Katniss Everdeen, Hazel Grace et… Erhard Loretan sont les noms souvent cités par des élèves de deuxième au Cycle d’orientation de Bulle, à qui on a demandé de nommer des personnages découverts dans des livres. Les deux premiers sont les héroïnes de Hunger games et Nos étoiles contraires. Seule la biographie de l’alpiniste gruérien Les 8000 rugissants (de Jean Ammann) a été lue en classe. «Les élèves n’aiment pas trop ce qu’ils appellent les auteurs du Moyen Age», sourit l’enseignante de français Marie-Christine Gaultier Buchs, qui a soumis le questionnaire hier auprès de sa classe. «Ils préfèrent ce qui reste proche d’eux. C’est pour cela que nous avons étudié Loretan, ou que nous lisons Le journal d’Anne Frank.»
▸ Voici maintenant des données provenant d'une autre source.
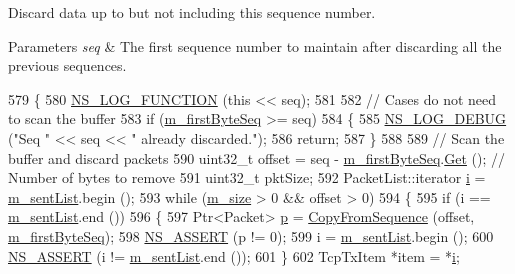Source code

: Discard data up to but not including this sequence number. 


\begin{DoxyParams}{Parameters}
{\em seq} & The first sequence number to maintain after discarding all the previous sequences. \\
\hline
\end{DoxyParams}

\begin{DoxyCode}
579 \{
580   \hyperlink{log-macros-disabled_8h_a90b90d5bad1f39cb1b64923ea94c0761}{NS\_LOG\_FUNCTION} (\textcolor{keyword}{this} << seq);
581 
582   \textcolor{comment}{// Cases do not need to scan the buffer}
583   \textcolor{keywordflow}{if} (\hyperlink{classns3_1_1TcpTxBuffer_a46b67e5cb3396b43a41dd3fd5b135346}{m\_firstByteSeq} >= seq)
584     \{
585       \hyperlink{group__logging_ga413f1886406d49f59a6a0a89b77b4d0a}{NS\_LOG\_DEBUG} (\textcolor{stringliteral}{"Seq "} << seq << \textcolor{stringliteral}{" already discarded."});
586       \textcolor{keywordflow}{return};
587     \}
588 
589   \textcolor{comment}{// Scan the buffer and discard packets}
590   uint32\_t offset = seq - \hyperlink{classns3_1_1TcpTxBuffer_a46b67e5cb3396b43a41dd3fd5b135346}{m\_firstByteSeq}.\hyperlink{classns3_1_1TracedValue_a10fddd1de961ac65acfbeb440a1e8551}{Get} ();  \textcolor{comment}{// Number of bytes to remove}
591   uint32\_t pktSize;
592   PacketList::iterator \hyperlink{bernuolliDistribution_8m_a6f6ccfcf58b31cb6412107d9d5281426}{i} = \hyperlink{classns3_1_1TcpTxBuffer_ae131f4743f4537f3606db664874440e5}{m\_sentList}.begin ();
593   \textcolor{keywordflow}{while} (\hyperlink{classns3_1_1TcpTxBuffer_ace81d07d65ea00d9609dcc65a926564c}{m\_size} > 0 && offset > 0)
594     \{
595       \textcolor{keywordflow}{if} (i == \hyperlink{classns3_1_1TcpTxBuffer_ae131f4743f4537f3606db664874440e5}{m\_sentList}.end ())
596         \{
597           Ptr<Packet> \hyperlink{lte__link__budget_8m_ac9de518908a968428863f829398a4e62}{p} = \hyperlink{classns3_1_1TcpTxBuffer_a5eb9c889cfad2cd11a5ccf996c506fd3}{CopyFromSequence} (offset, 
      \hyperlink{classns3_1_1TcpTxBuffer_a46b67e5cb3396b43a41dd3fd5b135346}{m\_firstByteSeq});
598           \hyperlink{assert_8h_a6dccdb0de9b252f60088ce281c49d052}{NS\_ASSERT} (p != 0);
599           i = \hyperlink{classns3_1_1TcpTxBuffer_ae131f4743f4537f3606db664874440e5}{m\_sentList}.begin ();
600           \hyperlink{assert_8h_a6dccdb0de9b252f60088ce281c49d052}{NS\_ASSERT} (i != \hyperlink{classns3_1_1TcpTxBuffer_ae131f4743f4537f3606db664874440e5}{m\_sentList}.end ());
601         \}
602       TcpTxItem *item = *\hyperlink{bernuolliDistribution_8m_a6f6ccfcf58b31cb6412107d9d5281426}{i};

\end{DoxyCode}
Professeure de français depuis plus de vingt ans, la Bulloise assiste – de loin, avoue-t-elle – à cette évolution dans les goûts de lecture. «Quand je leur demande ce qu’ils lisent, souvent, je ne connais pas du tout l’auteur. Un jour, un élève m’a apporté un livre qu’il avait adoré. Soi-disant un roman fantastique. Mais je n’ai pas pu aller au bout! C’était massacre à la tronçonneuse, tellement il y avait d’hémoglobine.»


Héroïne moderne et batailleuse
Dans sa classe, Marie-Christine Gaultier Buchs avait constitué une bibliothèque avec une centaine d’ouvrages, que les élèves pouvaient emprunter. Celle-ci n’est plus utilisée du tout. «Marcel Pagnol, Henri Troyat, Agatha Christie… Ça ne les intéresse plus. Je me suis rendu compte que j’étais décalée par rapport à ce qu’ils aiment. Cette cassure remonte à dix ans.» Point commun des derniers succès de librairie comme Hunger games, Labyrinthe ou Divergente, les mondes dans lesquels se débattent les héros sont tous, en quelque sorte, les descendants de 1984, de George Orwell: une société «idéale» qui a mal tourné et des scènes parfois d’une grande violence. «C’est violent mais, par rapport à ce qu’ils ont dans leur téléphone, ce n’est rien, relève la libraire Carole Michaud. C’est une génération qui a grandi avec internet et les jeux vidéo.»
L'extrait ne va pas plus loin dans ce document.